2247. Maximum Cost of Trip With K Highways

Description

A series of highways connect n cities numbered from 0 to n - 1. You are given a 2D integer array highways where highways[i] = [city1i, city2i, tolli] indicates that there is a highway that connects city1i and city2i, allowing a car to go from city1i to city2i and vice versa for a cost of tolli.

You are also given an integer k. You are going on a trip that crosses exactly k highways. You may start at any city, but you may only visit each city at most once during your trip.

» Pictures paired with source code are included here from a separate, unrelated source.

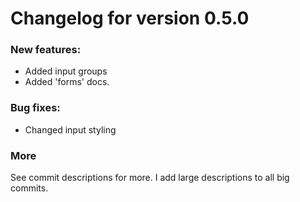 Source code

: # Changelog for version 0.5.0
### New features:
* Added input groups
* Added 'forms' docs.

### Bug fixes:
* Changed input styling

### More
See commit descriptions for more. I add large descriptions to all big commits. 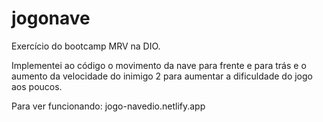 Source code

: # jogonave

Exercício do bootcamp MRV na DIO.

Implementei ao código o movimento da nave para frente e para trás e o aumento da velocidade do inimigo 2 para aumentar a dificuldade do jogo aos poucos.

Para ver funcionando:
jogo-navedio.netlify.app
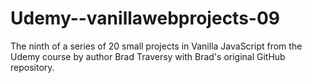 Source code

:# Udemy--vanillawebprojects-09
The ninth of a series of 20 small projects in Vanilla JavaScript from the Udemy course by author Brad Traversy with Brad's original GitHub repository.
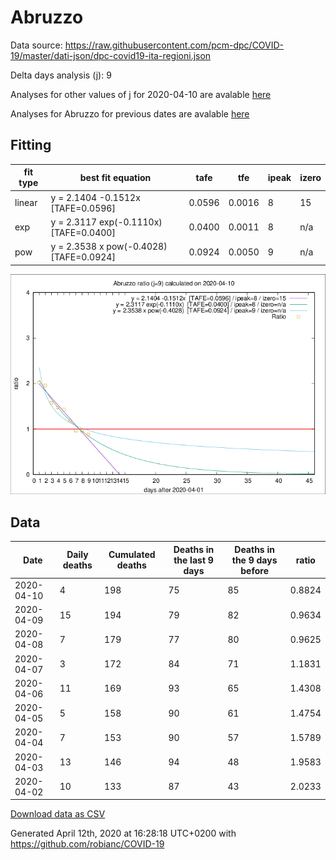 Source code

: # Abruzzo

Data source: https://raw.githubusercontent.com/pcm-dpc/COVID-19/master/dati-json/dpc-covid19-ita-regioni.json

Delta days analysis (j): 9

Analyses for other values of j for 2020-04-10 are avalable [here](../README.md)

Analyses for Abruzzo for previous dates are avalable [here](../../README.md)

## Fitting 
|fit type|best fit equation|tafe|tfe|ipeak|izero|
|-------|-----|--------|------|---|---|
|linear|y = 2.1404 -0.1512x  [TAFE=0.0596]|0.0596|0.0016|8|15|
|exp|y = 2.3117 exp(-0.1110x)  [TAFE=0.0400]|0.0400|0.0011|8|n/a|
|pow|y = 2.3538 x pow(-0.4028)  [TAFE=0.0924]|0.0924|0.0050|9|n/a|

![Plot](COVID-19_abruzzo_j9_2020-04-10.png)

## Data
|Date|Daily deaths|Cumulated deaths|Deaths in the last 9 days|Deaths in the 9 days before|ratio|
|----|----------|-----------|-------|--------------------|-----|
|2020-04-10|4|198|75|85|0.8824|
|2020-04-09|15|194|79|82|0.9634|
|2020-04-08|7|179|77|80|0.9625|
|2020-04-07|3|172|84|71|1.1831|
|2020-04-06|11|169|93|65|1.4308|
|2020-04-05|5|158|90|61|1.4754|
|2020-04-04|7|153|90|57|1.5789|
|2020-04-03|13|146|94|48|1.9583|
|2020-04-02|10|133|87|43|2.0233|

[Download data as CSV](COVID-19_abruzzo_j9_2020-04-10.csv)

Generated April 12th, 2020 at 16:28:18 UTC+0200 with https://github.com/robianc/COVID-19
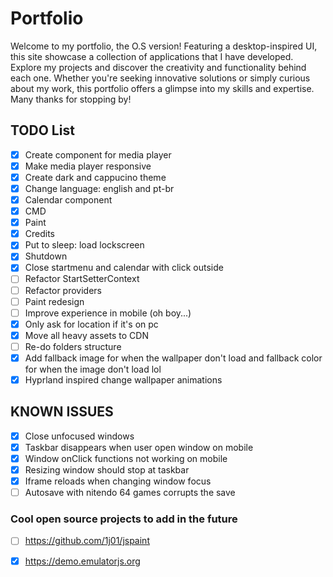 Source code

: # Portfolio

Welcome to my portfolio, the O.S version! Featuring a desktop-inspired UI, this site showcase a collection of applications that I have developed. Explore my projects and discover the creativity and functionality behind each one. Whether you're seeking innovative solutions or simply curious about my work, this portfolio offers a glimpse into my skills and expertise. Many thanks for stopping by!

## TODO List

- [x] Create component for media player
- [x] Make media player responsive
- [x] Create dark and cappucino theme
- [x] Change language: english and pt-br
- [x] Calendar component
- [x] CMD
- [x] Paint
- [x] Credits
- [x] Put to sleep: load lockscreen
- [x] Shutdown
- [x] Close startmenu and calendar with click outside
- [ ] Refactor StartSetterContext
- [ ] Refactor providers
- [ ] Paint redesign
- [ ] Improve experience in mobile (oh boy...)
- [x] Only ask for location if it's on pc
- [x] Move all heavy assets to CDN
- [ ] Re-do folders structure
- [x] Add fallback image for when the wallpaper don't load and fallback color for when the image don't load lol
- [x] Hyprland inspired change wallpaper animations

## KNOWN ISSUES

- [x] Close unfocused windows
- [x] Taskbar disappears when user open window on mobile
- [x] Window onClick functions not working on mobile
- [x] Resizing window should stop at taskbar
- [x] Iframe reloads when changing window focus
- [ ] Autosave with nitendo 64 games corrupts the save

### Cool open source projects to add in the future

- [ ] https://github.com/1j01/jspaint
- [x] https://demo.emulatorjs.org


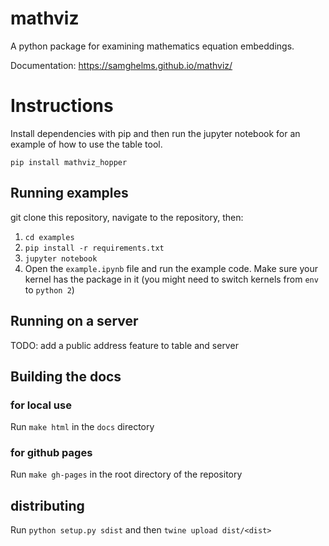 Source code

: # mathviz
A python package for examining mathematics equation embeddings.

Documentation: https://samghelms.github.io/mathviz/

# Instructions

Install dependencies with pip and then run the jupyter notebook for an example of how to use the table tool.

`pip install mathviz_hopper`

## Running examples

git clone this repository, navigate to the repository, then:

1. `cd examples`
2. `pip install -r requirements.txt`
3. `jupyter notebook`
4. Open the `example.ipynb` file and run the example code. Make sure your kernel has the package in it (you might need to switch kernels from `env` to `python 2`)

## Running on a server

TODO: add a public address feature to table and server

## Building the docs

### for local use
Run `make html` in the `docs` directory

### for github pages
Run `make gh-pages` in the root directory of the repository

## distributing 

Run `python setup.py sdist`
and then
`twine upload dist/<dist>`

	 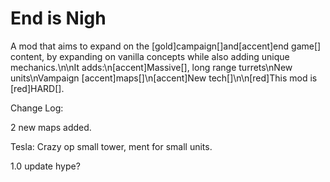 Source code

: # End is Nigh
A mod that aims to expand on the [gold]campaign[]and[accent]end game[] content, by expanding on vanilla concepts while also adding unique mechanics.\n\nIt adds:\n[accent]Massive[], long range turrets\nNew units\nVampaign [accent]maps[]\n[accent]New tech[]\n\n[red]This mod is [red]HARD[].

Change Log:

2 new maps added.

Tesla: Crazy op small tower, ment for small units.

1.0 update hype? 
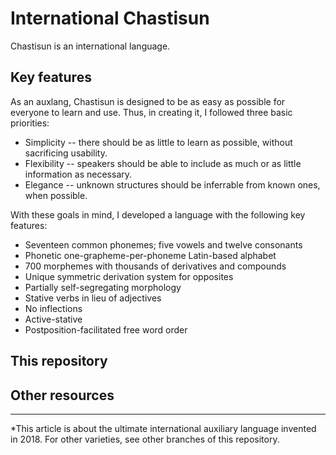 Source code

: # International Chastisun

Chastisun is an international language.

## Key features

As an auxlang, Chastisun is designed to be as easy as possible for everyone to learn and use. Thus, in creating it, I followed three basic priorities:

* Simplicity -- there should be as little to learn as possible, without sacrificing usability.
* Flexibility -- speakers should be able to include as much or as little information as necessary.
* Elegance -- unknown structures should be inferrable from known ones, when possible.

With these goals in mind, I developed a language with the following key features:

* Seventeen common phonemes; five vowels and twelve consonants
* Phonetic one-grapheme-per-phoneme Latin-based alphabet
* 700 morphemes with thousands of derivatives and compounds
* Unique symmetric derivation system for opposites
* Partially self-segregating morphology
* Stative verbs in lieu of adjectives
* No inflections
* Active-stative
* Postposition-facilitated free word order

## This repository

## Other resources

______

\*This article is about the ultimate international auxiliary language invented in 2018. For other varieties, see other branches of this repository.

Return the maximum cost of your trip. If there is no trip that meets the requirements, return -1.

 

Example 1:

Input: n = 5, highways = [[0,1,4],[2,1,3],[1,4,11],[3,2,3],[3,4,2]], k = 3
Output: 17
Explanation:
One possible trip is to go from 0 -> 1 -> 4 -> 3. The cost of this trip is 4 + 11 + 2 = 17.
Another possible trip is to go from 4 -> 1 -> 2 -> 3. The cost of this trip is 11 + 3 + 3 = 17.
It can be proven that 17 is the maximum possible cost of any valid trip.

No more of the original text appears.